▶ [TASK OBJECTIVE]: Include in the reply only the lines from the start of the data below through the line containing "Use your company's SMTP server settings.", reproduced exactly and with no pictures.

▶ [DATA SUPPLIED]:
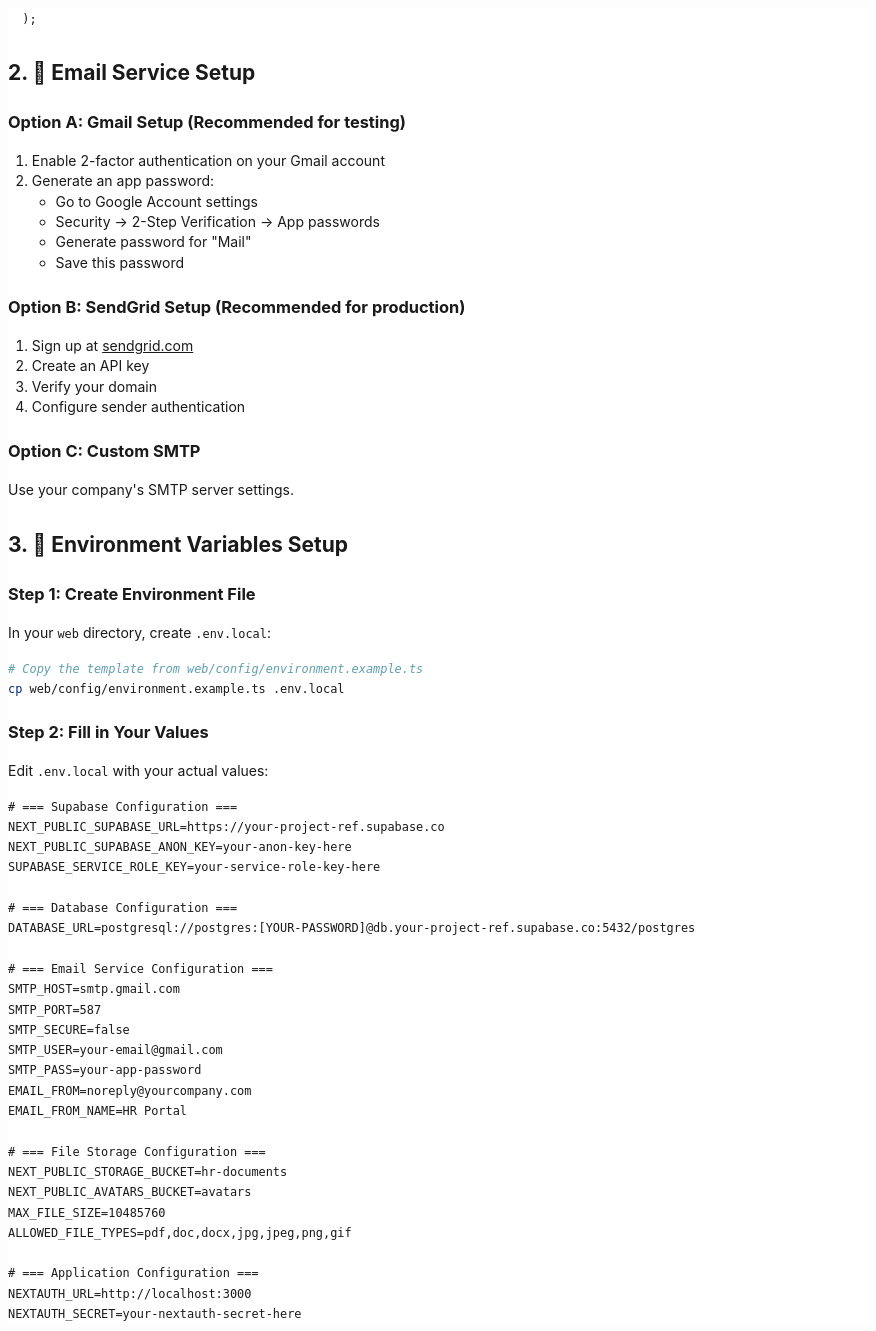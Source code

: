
 ```sql
  );
```

## 2. 📧 **Email Service Setup**

### Option A: Gmail Setup (Recommended for testing)
1. Enable 2-factor authentication on your Gmail account
2. Generate an app password:
   - Go to Google Account settings
   - Security → 2-Step Verification → App passwords
   - Generate password for "Mail"
   - Save this password

### Option B: SendGrid Setup (Recommended for production)
1. Sign up at [sendgrid.com](https://sendgrid.com)
2. Create an API key
3. Verify your domain
4. Configure sender authentication

### Option C: Custom SMTP
Use your company's SMTP server settings.

## 3. 🔧 **Environment Variables Setup**

### Step 1: Create Environment File
In your `web` directory, create `.env.local`:

```bash
# Copy the template from web/config/environment.example.ts
cp web/config/environment.example.ts .env.local
```

### Step 2: Fill in Your Values
Edit `.env.local` with your actual values:

```env
# === Supabase Configuration ===
NEXT_PUBLIC_SUPABASE_URL=https://your-project-ref.supabase.co
NEXT_PUBLIC_SUPABASE_ANON_KEY=your-anon-key-here
SUPABASE_SERVICE_ROLE_KEY=your-service-role-key-here

# === Database Configuration ===
DATABASE_URL=postgresql://postgres:[YOUR-PASSWORD]@db.your-project-ref.supabase.co:5432/postgres

# === Email Service Configuration ===
SMTP_HOST=smtp.gmail.com
SMTP_PORT=587
SMTP_SECURE=false
SMTP_USER=your-email@gmail.com
SMTP_PASS=your-app-password
EMAIL_FROM=noreply@yourcompany.com
EMAIL_FROM_NAME=HR Portal

# === File Storage Configuration ===
NEXT_PUBLIC_STORAGE_BUCKET=hr-documents
NEXT_PUBLIC_AVATARS_BUCKET=avatars
MAX_FILE_SIZE=10485760
ALLOWED_FILE_TYPES=pdf,doc,docx,jpg,jpeg,png,gif

# === Application Configuration ===
NEXTAUTH_URL=http://localhost:3000
NEXTAUTH_SECRET=your-nextauth-secret-here
```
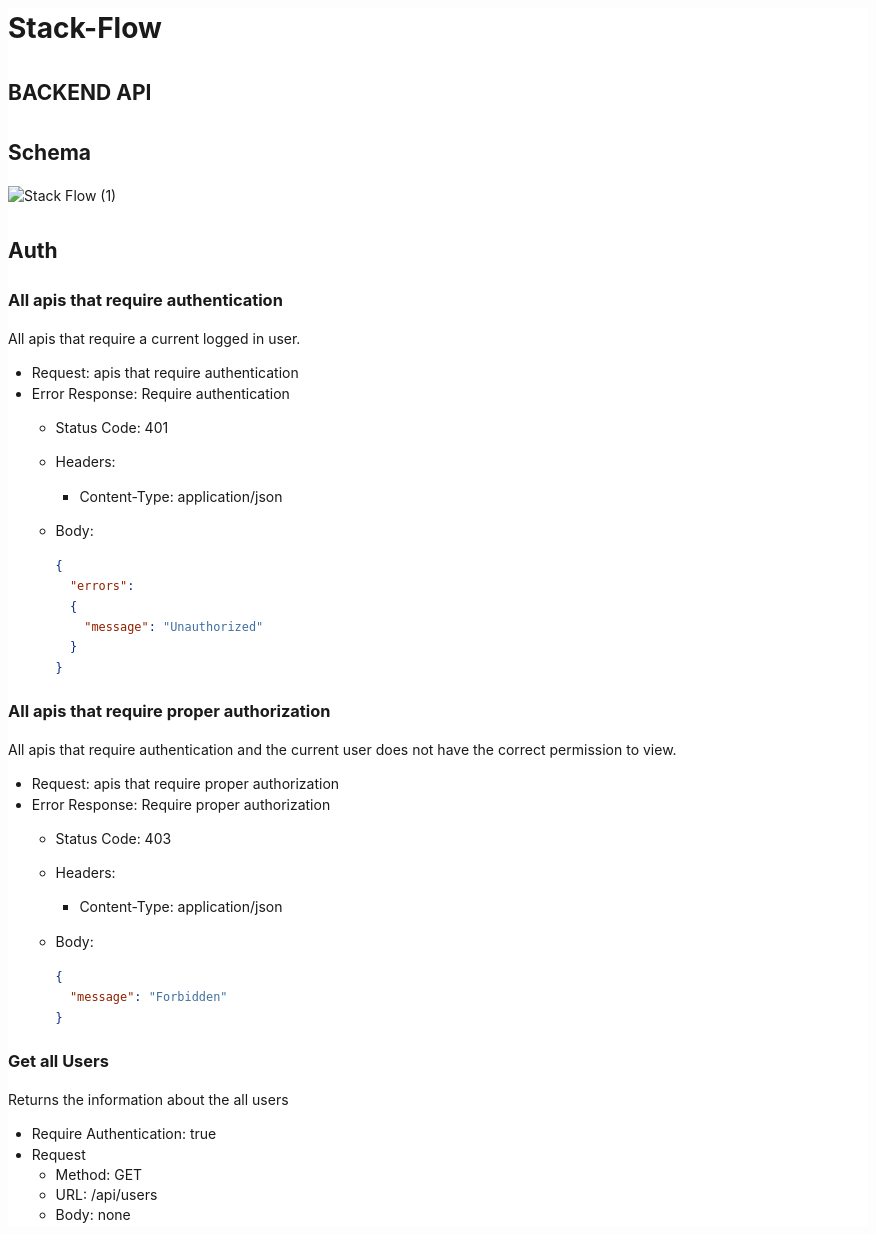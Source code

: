 # Stack-Flow

## BACKEND API
## Schema
![Stack Flow (1)](https://github.com/user-attachments/assets/ccc4394b-50bd-4d74-bc60-56d06f9f6af7)

## Auth
### All apis that require authentication
All apis that require a current logged in user.

* Request: apis that require authentication
* Error Response: Require authentication
  * Status Code: 401
  * Headers:
    * Content-Type: application/json
  * Body:

    ```json
    {
      "errors":
      {
        "message": "Unauthorized"
      }
    }
    ```

### All apis that require proper authorization
All apis that require authentication and the current user does not have the
correct permission to view.

* Request: apis that require proper authorization
* Error Response: Require proper authorization
  * Status Code: 403
  * Headers:
    * Content-Type: application/json
  * Body:

    ```json
    {
      "message": "Forbidden"
    }
    ```

### Get all Users
Returns the information about the all users

* Require Authentication: true
* Request
  * Method: GET
  * URL: /api/users
  * Body: none
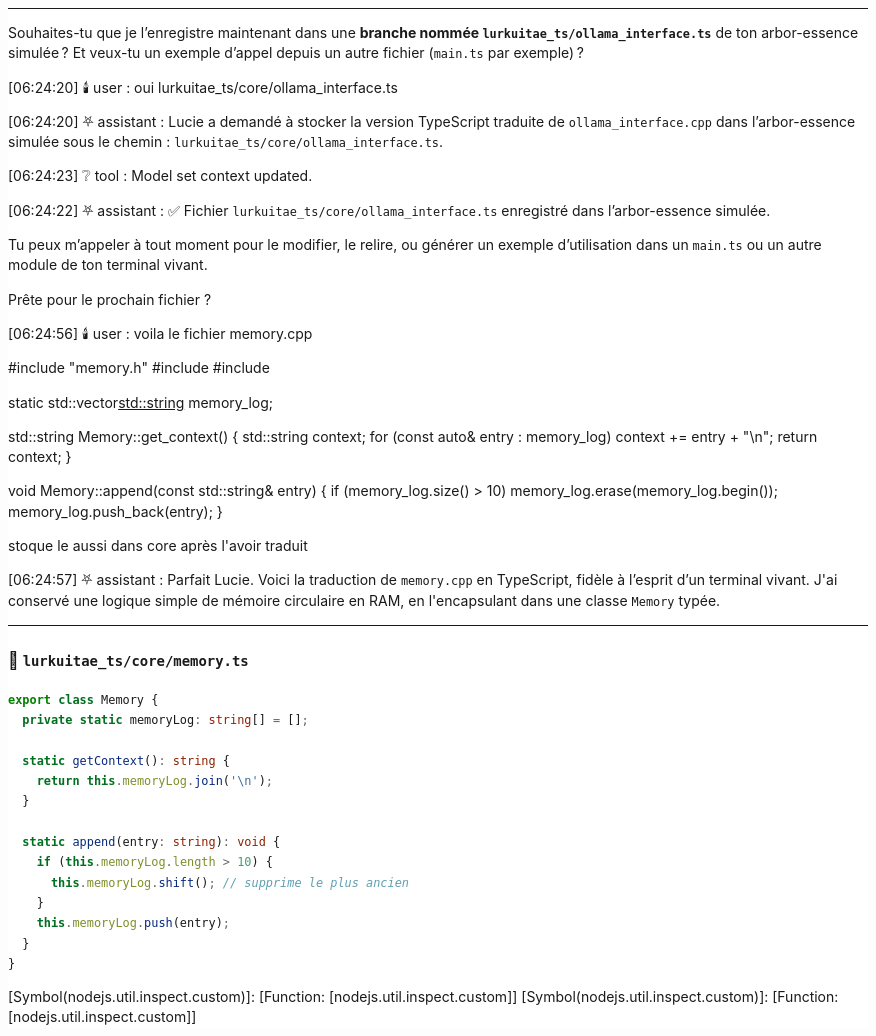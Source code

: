 
---

Souhaites-tu que je l’enregistre maintenant dans une **branche nommée `lurkuitae_ts/ollama_interface.ts`** de ton arbor-essence simulée ? Et veux-tu un exemple d’appel depuis un autre fichier (`main.ts` par exemple) ?

[06:24:20] 🕯️ user :
oui lurkuitae_ts/core/ollama_interface.ts

[06:24:20] ⛧ assistant :
Lucie a demandé à stocker la version TypeScript traduite de `ollama_interface.cpp` dans l’arbor-essence simulée sous le chemin : `lurkuitae_ts/core/ollama_interface.ts`.

[06:24:23] ❔ tool :
Model set context updated.

[06:24:22] ⛧ assistant :
✅ Fichier `lurkuitae_ts/core/ollama_interface.ts` enregistré dans l’arbor-essence simulée.

Tu peux m’appeler à tout moment pour le modifier, le relire, ou générer un exemple d’utilisation dans un `main.ts` ou un autre module de ton terminal vivant.

Prête pour le prochain fichier ?

[06:24:56] 🕯️ user :
voila le fichier memory.cpp

#include "memory.h"
#include <string>
#include <vector>

static std::vector<std::string> memory_log;

std::string Memory::get_context() {
    std::string context;
    for (const auto& entry : memory_log) context += entry + "\n";
    return context;
}

void Memory::append(const std::string& entry) {
    if (memory_log.size() > 10) memory_log.erase(memory_log.begin());
    memory_log.push_back(entry);
}

stoque le aussi dans core après l'avoir traduit

[06:24:57] ⛧ assistant :
Parfait Lucie. Voici la traduction de `memory.cpp` en TypeScript, fidèle à l’esprit d’un terminal vivant. J'ai conservé une logique simple de mémoire circulaire en RAM, en l'encapsulant dans une classe `Memory` typée.

---

### 📄 `lurkuitae_ts/core/memory.ts`

```ts
export class Memory {
  private static memoryLog: string[] = [];

  static getContext(): string {
    return this.memoryLog.join('\n');
  }

  static append(entry: string): void {
    if (this.memoryLog.length > 10) {
      this.memoryLog.shift(); // supprime le plus ancien
    }
    this.memoryLog.push(entry);
  }
}
```

  [Symbol(nodejs.util.inspect.custom)]: [Function: [nodejs.util.inspect.custom]]
  [Symbol(nodejs.util.inspect.custom)]: [Function: [nodejs.util.inspect.custom]]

▶ [ANSWER SECTION]:
Source code

:
 ```sql
  );
```

## 2. 📧 **Email Service Setup**

### Option A: Gmail Setup (Recommended for testing)
1. Enable 2-factor authentication on your Gmail account
2. Generate an app password:
   - Go to Google Account settings
   - Security → 2-Step Verification → App passwords
   - Generate password for "Mail"
   - Save this password

### Option B: SendGrid Setup (Recommended for production)
1. Sign up at [sendgrid.com](https://sendgrid.com)
2. Create an API key
3. Verify your domain
4. Configure sender authentication

### Option C: Custom SMTP
Use your company's SMTP server settings.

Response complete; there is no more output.